PROBLEM TO SOLVE »
Word for word, repeat the lines of the records from the one containing "The results were" through the last line, both included.

** Opening SUPPLIED DATA block **

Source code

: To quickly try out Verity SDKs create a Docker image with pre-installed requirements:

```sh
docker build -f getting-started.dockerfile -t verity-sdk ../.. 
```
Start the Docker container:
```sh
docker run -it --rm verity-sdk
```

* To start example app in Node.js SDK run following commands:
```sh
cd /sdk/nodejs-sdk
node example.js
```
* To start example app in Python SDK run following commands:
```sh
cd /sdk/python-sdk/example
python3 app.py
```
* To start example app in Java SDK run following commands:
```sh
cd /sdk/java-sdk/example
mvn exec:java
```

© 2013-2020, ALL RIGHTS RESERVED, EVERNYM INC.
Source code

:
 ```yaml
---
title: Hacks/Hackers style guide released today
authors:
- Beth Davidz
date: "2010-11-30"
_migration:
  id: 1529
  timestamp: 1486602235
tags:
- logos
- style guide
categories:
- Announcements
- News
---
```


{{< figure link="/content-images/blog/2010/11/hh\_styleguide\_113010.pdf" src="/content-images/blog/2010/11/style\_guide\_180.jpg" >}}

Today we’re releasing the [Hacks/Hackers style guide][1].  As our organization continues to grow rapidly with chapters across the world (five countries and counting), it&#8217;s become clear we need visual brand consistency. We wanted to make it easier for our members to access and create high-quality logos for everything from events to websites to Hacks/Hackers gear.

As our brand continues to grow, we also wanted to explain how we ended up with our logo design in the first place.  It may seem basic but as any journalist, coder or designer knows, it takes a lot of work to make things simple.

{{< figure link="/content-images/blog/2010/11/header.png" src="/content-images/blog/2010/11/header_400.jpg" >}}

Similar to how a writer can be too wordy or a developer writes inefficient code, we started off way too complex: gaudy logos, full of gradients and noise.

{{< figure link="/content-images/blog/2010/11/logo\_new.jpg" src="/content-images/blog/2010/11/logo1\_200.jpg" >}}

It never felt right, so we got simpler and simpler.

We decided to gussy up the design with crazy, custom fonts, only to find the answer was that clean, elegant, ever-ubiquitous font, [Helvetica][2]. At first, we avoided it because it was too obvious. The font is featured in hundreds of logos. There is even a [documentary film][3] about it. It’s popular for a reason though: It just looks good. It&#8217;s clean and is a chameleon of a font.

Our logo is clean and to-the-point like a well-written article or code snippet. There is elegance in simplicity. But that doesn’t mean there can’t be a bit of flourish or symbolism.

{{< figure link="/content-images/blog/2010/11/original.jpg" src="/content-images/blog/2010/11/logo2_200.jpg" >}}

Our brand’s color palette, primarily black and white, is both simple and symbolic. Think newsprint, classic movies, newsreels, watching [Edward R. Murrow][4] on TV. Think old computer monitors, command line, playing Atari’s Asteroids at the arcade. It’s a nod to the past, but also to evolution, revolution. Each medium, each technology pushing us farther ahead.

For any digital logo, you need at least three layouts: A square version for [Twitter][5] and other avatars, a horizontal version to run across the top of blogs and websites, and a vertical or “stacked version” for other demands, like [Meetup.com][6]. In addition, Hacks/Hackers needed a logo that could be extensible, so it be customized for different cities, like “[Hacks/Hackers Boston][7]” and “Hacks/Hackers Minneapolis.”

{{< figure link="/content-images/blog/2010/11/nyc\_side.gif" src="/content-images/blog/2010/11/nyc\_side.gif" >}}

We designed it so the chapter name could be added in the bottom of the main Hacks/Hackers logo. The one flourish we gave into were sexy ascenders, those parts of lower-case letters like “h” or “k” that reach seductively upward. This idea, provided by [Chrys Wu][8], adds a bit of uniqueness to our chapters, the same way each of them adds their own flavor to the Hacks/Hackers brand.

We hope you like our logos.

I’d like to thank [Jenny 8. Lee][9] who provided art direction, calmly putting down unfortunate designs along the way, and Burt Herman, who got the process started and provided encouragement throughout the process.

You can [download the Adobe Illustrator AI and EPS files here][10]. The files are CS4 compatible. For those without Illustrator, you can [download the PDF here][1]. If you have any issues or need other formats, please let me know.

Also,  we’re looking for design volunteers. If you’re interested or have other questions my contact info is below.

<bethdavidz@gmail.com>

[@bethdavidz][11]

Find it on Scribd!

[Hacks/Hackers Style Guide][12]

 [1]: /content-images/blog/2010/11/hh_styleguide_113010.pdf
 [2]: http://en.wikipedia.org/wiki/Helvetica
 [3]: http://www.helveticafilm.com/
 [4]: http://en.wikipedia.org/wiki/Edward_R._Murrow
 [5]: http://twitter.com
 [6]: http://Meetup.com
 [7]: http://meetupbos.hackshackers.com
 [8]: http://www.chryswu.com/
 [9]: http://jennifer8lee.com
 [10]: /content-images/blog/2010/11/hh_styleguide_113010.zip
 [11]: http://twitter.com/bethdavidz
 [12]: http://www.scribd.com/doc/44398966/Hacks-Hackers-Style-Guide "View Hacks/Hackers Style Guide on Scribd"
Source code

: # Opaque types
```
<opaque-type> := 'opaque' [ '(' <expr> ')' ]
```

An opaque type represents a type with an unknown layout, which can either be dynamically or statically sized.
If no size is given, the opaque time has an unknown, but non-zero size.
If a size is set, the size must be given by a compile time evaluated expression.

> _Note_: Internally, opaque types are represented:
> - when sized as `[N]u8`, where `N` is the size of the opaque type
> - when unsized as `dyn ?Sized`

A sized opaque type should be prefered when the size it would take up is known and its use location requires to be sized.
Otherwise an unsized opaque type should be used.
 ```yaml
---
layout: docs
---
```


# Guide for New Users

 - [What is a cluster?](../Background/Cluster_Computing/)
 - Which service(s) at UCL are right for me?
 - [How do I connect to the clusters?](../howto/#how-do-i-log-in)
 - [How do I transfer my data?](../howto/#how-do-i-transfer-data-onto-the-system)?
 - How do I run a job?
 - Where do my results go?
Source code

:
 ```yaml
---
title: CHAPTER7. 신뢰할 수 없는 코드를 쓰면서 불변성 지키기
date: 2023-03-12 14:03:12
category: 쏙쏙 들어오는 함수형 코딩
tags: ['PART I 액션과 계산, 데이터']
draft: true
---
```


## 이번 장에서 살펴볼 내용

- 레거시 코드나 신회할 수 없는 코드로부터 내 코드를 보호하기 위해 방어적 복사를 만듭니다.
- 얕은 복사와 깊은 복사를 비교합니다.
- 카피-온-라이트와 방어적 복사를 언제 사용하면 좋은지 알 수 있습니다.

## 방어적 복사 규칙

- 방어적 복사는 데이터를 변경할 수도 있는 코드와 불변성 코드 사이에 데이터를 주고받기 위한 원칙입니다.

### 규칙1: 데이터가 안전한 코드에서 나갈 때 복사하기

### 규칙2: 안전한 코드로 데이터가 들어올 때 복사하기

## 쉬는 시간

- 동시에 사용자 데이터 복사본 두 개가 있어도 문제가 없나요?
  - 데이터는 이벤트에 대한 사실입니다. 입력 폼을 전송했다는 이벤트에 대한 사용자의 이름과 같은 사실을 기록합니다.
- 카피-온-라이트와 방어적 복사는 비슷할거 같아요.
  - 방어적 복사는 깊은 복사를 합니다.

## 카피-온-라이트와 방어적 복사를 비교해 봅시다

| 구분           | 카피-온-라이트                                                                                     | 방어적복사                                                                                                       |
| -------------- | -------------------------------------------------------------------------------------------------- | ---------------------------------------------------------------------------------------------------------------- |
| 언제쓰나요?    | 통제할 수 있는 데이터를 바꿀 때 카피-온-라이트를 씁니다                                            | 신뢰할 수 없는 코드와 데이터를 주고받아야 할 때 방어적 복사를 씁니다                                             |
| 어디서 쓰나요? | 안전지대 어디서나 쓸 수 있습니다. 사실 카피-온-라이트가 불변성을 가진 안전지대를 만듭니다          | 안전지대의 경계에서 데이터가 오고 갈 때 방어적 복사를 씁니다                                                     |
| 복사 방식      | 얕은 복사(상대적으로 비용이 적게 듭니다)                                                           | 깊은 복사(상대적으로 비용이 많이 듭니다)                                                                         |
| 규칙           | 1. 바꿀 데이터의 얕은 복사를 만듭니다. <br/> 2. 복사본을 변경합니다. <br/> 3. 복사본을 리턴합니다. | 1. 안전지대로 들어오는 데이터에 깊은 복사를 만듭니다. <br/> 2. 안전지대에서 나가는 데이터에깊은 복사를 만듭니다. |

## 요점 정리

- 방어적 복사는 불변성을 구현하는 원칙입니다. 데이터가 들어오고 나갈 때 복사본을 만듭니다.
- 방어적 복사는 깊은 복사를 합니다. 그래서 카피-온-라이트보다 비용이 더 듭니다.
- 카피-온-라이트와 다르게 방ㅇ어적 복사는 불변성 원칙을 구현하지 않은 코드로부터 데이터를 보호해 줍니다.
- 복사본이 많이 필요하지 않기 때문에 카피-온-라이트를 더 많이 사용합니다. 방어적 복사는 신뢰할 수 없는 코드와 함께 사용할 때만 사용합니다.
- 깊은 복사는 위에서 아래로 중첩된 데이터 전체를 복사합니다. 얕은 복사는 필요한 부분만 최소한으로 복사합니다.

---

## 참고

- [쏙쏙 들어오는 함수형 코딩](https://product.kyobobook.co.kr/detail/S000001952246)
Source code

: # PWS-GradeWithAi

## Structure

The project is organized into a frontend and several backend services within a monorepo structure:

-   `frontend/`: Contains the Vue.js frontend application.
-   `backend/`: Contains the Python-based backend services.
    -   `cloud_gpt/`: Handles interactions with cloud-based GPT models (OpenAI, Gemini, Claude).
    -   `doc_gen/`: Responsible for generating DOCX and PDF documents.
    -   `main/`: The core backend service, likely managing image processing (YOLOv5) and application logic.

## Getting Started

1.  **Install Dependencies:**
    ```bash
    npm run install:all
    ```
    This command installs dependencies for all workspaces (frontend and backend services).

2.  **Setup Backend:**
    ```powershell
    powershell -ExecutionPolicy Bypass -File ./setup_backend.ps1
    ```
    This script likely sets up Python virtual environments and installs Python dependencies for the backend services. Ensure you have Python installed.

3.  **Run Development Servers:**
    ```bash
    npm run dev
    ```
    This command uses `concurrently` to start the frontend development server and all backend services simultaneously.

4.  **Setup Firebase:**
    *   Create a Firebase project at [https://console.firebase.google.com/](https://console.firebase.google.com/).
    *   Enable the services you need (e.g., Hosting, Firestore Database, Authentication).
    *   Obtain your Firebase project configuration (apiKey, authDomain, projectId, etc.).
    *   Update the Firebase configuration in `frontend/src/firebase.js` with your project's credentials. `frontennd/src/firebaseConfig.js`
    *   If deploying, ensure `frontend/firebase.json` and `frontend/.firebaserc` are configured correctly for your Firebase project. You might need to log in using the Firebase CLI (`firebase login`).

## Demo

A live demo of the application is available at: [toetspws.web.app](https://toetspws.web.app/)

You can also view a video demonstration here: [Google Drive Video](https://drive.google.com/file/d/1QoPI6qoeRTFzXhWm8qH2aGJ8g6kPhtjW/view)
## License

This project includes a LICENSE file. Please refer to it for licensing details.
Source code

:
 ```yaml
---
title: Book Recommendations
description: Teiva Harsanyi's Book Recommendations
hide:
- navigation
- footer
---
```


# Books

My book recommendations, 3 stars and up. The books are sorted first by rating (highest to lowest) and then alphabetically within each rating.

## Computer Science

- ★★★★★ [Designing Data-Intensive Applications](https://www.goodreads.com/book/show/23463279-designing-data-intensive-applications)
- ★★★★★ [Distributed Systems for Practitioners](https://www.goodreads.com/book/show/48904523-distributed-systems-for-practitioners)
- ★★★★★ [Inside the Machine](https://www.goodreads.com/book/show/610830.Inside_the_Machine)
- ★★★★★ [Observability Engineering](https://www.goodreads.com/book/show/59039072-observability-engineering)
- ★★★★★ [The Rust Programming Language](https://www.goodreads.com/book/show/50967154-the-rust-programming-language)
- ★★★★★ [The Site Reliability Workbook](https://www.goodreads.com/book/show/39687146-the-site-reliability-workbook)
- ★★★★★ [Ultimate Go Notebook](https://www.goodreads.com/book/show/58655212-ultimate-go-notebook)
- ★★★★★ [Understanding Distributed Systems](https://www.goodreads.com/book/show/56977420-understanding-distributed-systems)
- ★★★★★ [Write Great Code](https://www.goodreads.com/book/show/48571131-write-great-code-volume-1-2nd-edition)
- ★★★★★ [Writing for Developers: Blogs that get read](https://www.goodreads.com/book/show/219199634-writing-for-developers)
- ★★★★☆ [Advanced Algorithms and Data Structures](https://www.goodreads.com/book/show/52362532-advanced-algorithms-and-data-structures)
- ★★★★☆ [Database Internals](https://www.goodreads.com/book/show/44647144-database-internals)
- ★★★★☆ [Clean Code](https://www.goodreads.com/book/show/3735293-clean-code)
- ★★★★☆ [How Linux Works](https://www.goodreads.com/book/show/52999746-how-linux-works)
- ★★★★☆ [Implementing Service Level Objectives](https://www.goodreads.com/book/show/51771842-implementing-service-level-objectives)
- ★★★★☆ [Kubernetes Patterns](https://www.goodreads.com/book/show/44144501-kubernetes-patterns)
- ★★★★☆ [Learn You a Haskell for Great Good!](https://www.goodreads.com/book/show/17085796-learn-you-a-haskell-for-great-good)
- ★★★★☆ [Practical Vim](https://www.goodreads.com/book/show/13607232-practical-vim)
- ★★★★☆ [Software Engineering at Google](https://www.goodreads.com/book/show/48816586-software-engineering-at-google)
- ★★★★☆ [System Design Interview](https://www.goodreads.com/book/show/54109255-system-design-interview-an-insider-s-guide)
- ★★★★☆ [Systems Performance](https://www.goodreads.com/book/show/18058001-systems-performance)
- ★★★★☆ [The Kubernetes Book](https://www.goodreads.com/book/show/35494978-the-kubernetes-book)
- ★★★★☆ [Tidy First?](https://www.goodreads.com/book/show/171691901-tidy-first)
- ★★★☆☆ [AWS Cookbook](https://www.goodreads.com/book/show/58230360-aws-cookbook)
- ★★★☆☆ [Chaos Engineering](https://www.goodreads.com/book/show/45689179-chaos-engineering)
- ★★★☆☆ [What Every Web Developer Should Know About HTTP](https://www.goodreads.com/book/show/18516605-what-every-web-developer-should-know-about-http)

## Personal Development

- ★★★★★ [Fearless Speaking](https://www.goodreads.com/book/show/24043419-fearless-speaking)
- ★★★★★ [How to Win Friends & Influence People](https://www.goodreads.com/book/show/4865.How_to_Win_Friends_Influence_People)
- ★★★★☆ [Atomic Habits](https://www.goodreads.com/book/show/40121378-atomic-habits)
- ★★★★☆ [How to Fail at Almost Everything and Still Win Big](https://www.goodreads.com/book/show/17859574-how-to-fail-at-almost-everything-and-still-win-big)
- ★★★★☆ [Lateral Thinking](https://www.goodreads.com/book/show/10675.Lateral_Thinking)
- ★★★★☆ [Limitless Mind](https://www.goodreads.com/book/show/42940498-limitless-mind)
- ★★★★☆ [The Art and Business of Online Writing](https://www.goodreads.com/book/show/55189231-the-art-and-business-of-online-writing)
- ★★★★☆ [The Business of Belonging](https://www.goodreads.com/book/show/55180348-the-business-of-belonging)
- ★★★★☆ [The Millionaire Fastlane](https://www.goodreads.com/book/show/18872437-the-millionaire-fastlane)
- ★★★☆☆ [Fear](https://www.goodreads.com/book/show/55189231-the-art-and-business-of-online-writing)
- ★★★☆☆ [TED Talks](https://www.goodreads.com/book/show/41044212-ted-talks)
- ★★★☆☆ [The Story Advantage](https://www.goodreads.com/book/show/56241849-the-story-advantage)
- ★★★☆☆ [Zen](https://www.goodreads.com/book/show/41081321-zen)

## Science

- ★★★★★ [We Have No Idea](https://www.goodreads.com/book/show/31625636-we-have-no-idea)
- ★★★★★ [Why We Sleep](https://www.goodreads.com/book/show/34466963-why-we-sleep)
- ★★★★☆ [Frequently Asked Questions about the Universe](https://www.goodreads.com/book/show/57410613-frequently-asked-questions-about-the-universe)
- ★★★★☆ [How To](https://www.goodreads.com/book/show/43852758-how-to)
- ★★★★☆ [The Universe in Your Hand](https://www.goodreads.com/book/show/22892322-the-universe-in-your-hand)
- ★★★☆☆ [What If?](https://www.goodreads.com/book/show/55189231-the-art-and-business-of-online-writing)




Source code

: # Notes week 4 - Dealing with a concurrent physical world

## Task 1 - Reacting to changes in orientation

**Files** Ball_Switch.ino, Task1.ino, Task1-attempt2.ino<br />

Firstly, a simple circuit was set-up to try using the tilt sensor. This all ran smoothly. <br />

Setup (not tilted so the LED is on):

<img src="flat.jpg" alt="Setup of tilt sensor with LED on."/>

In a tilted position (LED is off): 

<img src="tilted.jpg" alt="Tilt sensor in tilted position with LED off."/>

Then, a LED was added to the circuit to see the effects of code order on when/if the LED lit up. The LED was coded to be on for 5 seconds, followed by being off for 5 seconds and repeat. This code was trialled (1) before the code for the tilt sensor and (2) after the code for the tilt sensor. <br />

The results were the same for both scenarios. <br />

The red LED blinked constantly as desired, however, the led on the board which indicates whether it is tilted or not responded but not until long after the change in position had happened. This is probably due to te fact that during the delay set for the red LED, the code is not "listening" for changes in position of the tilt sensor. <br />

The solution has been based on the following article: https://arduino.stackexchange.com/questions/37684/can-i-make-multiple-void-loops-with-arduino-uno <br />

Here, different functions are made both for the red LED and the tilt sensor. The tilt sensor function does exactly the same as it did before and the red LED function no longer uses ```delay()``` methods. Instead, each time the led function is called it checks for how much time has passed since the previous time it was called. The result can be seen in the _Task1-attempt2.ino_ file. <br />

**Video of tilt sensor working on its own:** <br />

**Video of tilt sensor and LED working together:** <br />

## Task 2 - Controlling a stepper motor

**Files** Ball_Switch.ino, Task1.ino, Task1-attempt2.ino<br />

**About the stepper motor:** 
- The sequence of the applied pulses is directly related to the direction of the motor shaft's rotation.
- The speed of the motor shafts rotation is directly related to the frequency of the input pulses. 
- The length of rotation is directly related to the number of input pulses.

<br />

** Closing SUPPLIED DATA block **

EXERCISE SOLUTION »
The results were the same for both scenarios. <br />

The red LED blinked constantly as desired, however, the led on the board which indicates whether it is tilted or not responded but not until long after the change in position had happened. This is probably due to te fact that during the delay set for the red LED, the code is not "listening" for changes in position of the tilt sensor. <br />

The solution has been based on the following article: https://arduino.stackexchange.com/questions/37684/can-i-make-multiple-void-loops-with-arduino-uno <br />

Here, different functions are made both for the red LED and the tilt sensor. The tilt sensor function does exactly the same as it did before and the red LED function no longer uses ```delay()``` methods. Instead, each time the led function is called it checks for how much time has passed since the previous time it was called. The result can be seen in the _Task1-attempt2.ino_ file. <br />

**Video of tilt sensor working on its own:** <br />

**Video of tilt sensor and LED working together:** <br />

## Task 2 - Controlling a stepper motor

**Files** Ball_Switch.ino, Task1.ino, Task1-attempt2.ino<br />

**About the stepper motor:** 
- The sequence of the applied pulses is directly related to the direction of the motor shaft's rotation.
- The speed of the motor shafts rotation is directly related to the frequency of the input pulses. 
- The length of rotation is directly related to the number of input pulses.

<br />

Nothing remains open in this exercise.